##### Available data #####

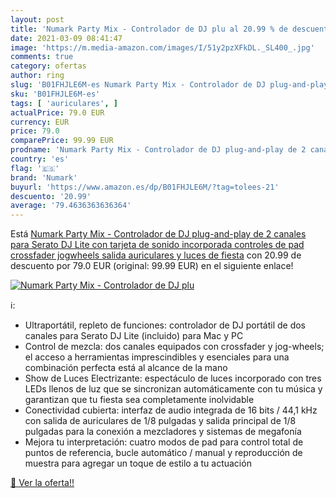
 ```yaml
---
layout: post
title: 'Numark Party Mix - Controlador de DJ plu al 20.99 % de descuento'
date: 2021-03-09 08:41:47
image: 'https://m.media-amazon.com/images/I/51y2pzXFkDL._SL400_.jpg'
comments: true
category: ofertas
author: ring
slug: 'B01FHJLE6M-es Numark Party Mix - Controlador de DJ plug-and-play de 2...'
sku: 'B01FHJLE6M-es'
tags: [ 'auriculares', ]
actualPrice: 79.0 EUR
currency: EUR
price: 79.0
comparePrice: 99.99 EUR
prodname: 'Numark Party Mix - Controlador de DJ plug-and-play de 2 canales para Serato DJ Lite con tarjeta de sonido incorporada  controles de pad  crossfader  jogwheels  salida auriculares y luces de fiesta'
country: 'es'
flag: '🇪🇸'
brand: 'Numark'
buyurl: 'https://www.amazon.es/dp/B01FHJLE6M/?tag=tolees-21'
descuento: '20.99'
average: '79.4636363636364'
---
```


Está [Numark Party Mix - Controlador de DJ plug-and-play de 2 canales para Serato DJ Lite con tarjeta de sonido incorporada  controles de pad  crossfader  jogwheels  salida auriculares y luces de fiesta](https://www.amazon.es/dp/B01FHJLE6M/?tag=tolees-21) con 20.99 de descuento por 79.0 EUR (original: 99.99 EUR) en el siguiente enlace!

[![Numark Party Mix - Controlador de DJ plu](https://m.media-amazon.com/images/I/51y2pzXFkDL._SL400_.jpg)](https://www.amazon.es/dp/B01FHJLE6M/?tag=tolees-21)

ℹ️:

- Ultraportátil, repleto de funciones: controlador de DJ portátil de dos canales para Serato DJ Lite (incluido) para Mac y PC
- Control de mezcla: dos canales equipados con crossfader y jog-wheels; el acceso a herramientas imprescindibles y esenciales para una combinación perfecta está al alcance de la mano
- Show de Luces Electrizante: espectáculo de luces incorporado con tres LEDs llenos de luz que se sincronizan automáticamente con tu música y garantizan que tu fiesta sea completamente inolvidable
- Conectividad cubierta: interfaz de audio integrada de 16 bits / 44,1 kHz con salida de auriculares de 1/8 pulgadas y salida principal de 1/8 pulgadas para la conexión a mezcladores y sistemas de megafonía
- Mejora tu interpretación: cuatro modos de pad para control total de puntos de referencia, bucle automático / manual y reproducción de muestra para agregar un toque de estilo a tu actuación

[🛒 Ver la oferta!!](https://www.amazon.es/dp/B01FHJLE6M/?tag=tolees-21)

#####

◆ **Aim of the exercise**
Write out the lines of the listing from the one with "- Show de Luces" to the very end, inclusive, exactly as they appear and with nothing added.

◆ **Response area**
- Show de Luces Electrizante: espectáculo de luces incorporado con tres LEDs llenos de luz que se sincronizan automáticamente con tu música y garantizan que tu fiesta sea completamente inolvidable
- Conectividad cubierta: interfaz de audio integrada de 16 bits / 44,1 kHz con salida de auriculares de 1/8 pulgadas y salida principal de 1/8 pulgadas para la conexión a mezcladores y sistemas de megafonía
- Mejora tu interpretación: cuatro modos de pad para control total de puntos de referencia, bucle automático / manual y reproducción de muestra para agregar un toque de estilo a tu actuación

[🛒 Ver la oferta!!](https://www.amazon.es/dp/B01FHJLE6M/?tag=tolees-21)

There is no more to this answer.